* The problem *
Please repeat the records exactly from their first line, finishing at the line containing "This project is" and including it.

(Stored data entries)

#####

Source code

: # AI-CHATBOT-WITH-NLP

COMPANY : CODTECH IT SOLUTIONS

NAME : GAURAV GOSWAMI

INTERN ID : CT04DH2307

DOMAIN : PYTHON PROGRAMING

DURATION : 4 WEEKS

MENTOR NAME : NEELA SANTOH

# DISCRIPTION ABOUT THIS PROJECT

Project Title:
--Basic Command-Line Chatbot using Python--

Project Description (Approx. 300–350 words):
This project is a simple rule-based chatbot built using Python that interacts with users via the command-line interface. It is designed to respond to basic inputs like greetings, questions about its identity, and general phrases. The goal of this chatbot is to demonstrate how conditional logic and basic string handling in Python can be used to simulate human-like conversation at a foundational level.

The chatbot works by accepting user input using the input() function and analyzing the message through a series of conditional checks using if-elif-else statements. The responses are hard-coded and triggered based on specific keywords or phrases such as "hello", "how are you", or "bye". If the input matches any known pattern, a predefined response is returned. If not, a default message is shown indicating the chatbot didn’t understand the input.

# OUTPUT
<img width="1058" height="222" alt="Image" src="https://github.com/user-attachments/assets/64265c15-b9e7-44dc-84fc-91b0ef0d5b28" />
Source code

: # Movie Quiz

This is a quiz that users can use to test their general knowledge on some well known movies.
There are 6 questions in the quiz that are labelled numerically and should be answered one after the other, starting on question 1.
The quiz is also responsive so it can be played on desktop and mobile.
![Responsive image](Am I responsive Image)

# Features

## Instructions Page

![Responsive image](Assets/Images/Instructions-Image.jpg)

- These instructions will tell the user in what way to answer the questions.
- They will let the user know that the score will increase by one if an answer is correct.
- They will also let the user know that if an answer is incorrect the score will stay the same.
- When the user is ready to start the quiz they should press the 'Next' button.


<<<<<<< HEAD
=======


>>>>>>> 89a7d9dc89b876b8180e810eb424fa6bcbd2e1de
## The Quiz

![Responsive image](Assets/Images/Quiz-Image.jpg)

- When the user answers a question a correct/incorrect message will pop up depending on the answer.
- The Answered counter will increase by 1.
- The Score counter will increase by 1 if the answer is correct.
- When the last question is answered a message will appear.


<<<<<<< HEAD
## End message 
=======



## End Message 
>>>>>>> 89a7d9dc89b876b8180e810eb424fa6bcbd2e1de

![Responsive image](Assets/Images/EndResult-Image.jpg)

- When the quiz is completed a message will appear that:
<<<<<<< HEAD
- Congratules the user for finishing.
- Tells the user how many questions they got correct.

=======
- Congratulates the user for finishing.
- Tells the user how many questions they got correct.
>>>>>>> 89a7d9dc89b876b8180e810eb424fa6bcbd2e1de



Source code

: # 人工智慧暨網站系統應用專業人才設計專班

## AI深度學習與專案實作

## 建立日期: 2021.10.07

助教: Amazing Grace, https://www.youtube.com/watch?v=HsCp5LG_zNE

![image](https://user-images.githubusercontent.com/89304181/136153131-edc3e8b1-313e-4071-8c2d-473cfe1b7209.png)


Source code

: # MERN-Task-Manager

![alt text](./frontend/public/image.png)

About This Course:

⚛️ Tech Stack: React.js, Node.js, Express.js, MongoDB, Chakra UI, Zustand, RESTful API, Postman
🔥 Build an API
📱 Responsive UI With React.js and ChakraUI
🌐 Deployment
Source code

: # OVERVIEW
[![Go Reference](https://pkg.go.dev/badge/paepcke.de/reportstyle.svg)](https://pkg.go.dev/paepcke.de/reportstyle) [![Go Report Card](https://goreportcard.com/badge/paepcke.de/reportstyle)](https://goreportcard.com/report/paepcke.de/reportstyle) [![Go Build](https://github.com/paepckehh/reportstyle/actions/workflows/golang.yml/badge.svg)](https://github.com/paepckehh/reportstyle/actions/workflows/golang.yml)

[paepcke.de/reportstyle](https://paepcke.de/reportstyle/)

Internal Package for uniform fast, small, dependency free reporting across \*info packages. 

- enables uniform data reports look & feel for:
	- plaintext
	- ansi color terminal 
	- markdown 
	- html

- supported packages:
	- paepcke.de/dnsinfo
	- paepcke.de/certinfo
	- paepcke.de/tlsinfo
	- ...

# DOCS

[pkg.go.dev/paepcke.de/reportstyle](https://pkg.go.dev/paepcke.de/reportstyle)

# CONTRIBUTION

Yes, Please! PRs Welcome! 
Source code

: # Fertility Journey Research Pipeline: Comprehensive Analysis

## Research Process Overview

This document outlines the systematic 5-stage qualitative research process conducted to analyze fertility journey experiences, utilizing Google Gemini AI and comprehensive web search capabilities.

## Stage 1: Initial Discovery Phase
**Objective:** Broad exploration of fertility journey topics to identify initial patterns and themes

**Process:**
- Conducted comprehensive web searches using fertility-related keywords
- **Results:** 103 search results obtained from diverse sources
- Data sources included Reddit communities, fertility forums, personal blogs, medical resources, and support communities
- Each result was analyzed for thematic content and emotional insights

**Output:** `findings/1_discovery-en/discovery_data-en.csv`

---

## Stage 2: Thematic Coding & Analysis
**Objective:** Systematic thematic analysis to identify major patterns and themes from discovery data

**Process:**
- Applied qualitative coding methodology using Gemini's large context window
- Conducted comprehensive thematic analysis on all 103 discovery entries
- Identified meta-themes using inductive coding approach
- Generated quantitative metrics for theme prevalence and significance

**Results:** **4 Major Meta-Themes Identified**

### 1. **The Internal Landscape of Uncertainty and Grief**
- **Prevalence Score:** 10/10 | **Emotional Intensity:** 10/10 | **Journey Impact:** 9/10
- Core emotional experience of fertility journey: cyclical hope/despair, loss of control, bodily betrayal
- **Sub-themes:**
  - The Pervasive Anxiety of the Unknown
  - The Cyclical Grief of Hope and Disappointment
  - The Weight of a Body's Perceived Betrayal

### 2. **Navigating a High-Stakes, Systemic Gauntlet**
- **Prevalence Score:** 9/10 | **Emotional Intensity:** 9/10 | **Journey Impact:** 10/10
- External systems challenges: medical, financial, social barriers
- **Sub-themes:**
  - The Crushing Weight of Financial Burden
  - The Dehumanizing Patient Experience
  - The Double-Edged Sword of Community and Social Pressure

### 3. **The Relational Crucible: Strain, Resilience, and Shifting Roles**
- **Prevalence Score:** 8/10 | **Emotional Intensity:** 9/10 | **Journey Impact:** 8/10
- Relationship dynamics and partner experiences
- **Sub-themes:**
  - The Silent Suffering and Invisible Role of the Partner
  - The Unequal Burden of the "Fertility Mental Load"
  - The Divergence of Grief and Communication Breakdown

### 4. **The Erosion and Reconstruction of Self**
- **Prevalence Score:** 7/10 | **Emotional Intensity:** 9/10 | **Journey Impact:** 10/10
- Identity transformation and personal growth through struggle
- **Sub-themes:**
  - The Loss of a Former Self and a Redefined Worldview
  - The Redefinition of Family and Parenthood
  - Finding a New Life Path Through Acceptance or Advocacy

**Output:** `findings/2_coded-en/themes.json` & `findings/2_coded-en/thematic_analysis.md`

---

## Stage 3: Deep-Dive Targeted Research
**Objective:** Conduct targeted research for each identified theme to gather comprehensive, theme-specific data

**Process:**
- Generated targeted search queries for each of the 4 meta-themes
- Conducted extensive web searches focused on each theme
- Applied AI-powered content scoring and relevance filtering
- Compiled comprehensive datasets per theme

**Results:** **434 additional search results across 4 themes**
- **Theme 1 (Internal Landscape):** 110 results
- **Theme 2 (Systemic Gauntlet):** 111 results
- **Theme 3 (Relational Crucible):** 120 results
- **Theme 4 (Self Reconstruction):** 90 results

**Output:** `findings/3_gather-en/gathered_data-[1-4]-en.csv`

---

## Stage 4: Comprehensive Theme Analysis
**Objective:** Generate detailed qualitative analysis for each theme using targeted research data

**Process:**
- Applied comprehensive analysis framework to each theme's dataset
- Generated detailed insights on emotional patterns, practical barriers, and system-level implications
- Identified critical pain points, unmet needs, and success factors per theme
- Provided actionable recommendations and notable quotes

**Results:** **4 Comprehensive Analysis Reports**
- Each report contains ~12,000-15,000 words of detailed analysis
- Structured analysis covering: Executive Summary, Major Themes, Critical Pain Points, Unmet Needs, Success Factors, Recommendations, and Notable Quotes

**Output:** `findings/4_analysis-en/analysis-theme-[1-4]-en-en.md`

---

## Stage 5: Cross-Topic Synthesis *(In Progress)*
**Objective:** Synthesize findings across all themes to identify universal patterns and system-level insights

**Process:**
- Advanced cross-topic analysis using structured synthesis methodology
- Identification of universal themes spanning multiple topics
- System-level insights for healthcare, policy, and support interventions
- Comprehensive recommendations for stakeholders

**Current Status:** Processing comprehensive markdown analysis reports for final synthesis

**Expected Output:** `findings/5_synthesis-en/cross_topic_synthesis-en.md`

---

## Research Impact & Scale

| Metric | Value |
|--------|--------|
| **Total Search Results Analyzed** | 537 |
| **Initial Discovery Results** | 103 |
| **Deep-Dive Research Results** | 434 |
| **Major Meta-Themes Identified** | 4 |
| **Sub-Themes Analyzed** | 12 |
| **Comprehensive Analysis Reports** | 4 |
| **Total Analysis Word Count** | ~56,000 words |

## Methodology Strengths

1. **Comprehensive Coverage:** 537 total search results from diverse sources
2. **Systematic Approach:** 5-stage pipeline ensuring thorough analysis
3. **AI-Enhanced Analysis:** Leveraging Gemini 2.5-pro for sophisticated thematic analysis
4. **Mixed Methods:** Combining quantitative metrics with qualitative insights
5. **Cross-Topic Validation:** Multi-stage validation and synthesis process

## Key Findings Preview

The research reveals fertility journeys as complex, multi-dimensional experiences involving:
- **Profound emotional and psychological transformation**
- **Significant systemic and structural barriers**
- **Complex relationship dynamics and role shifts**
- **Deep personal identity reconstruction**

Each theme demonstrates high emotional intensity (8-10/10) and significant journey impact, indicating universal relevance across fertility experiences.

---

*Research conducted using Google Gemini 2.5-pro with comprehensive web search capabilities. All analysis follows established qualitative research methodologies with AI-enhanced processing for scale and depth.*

#####

* Written answer *
Source code

: # AI-CHATBOT-WITH-NLP

COMPANY : CODTECH IT SOLUTIONS

NAME : GAURAV GOSWAMI

INTERN ID : CT04DH2307

DOMAIN : PYTHON PROGRAMING

DURATION : 4 WEEKS

MENTOR NAME : NEELA SANTOH

# DISCRIPTION ABOUT THIS PROJECT

Project Title:
--Basic Command-Line Chatbot using Python--

Project Description (Approx. 300–350 words):
This project is a simple rule-based chatbot built using Python that interacts with users via the command-line interface. It is designed to respond to basic inputs like greetings, questions about its identity, and general phrases. The goal of this chatbot is to demonstrate how conditional logic and basic string handling in Python can be used to simulate human-like conversation at a foundational level.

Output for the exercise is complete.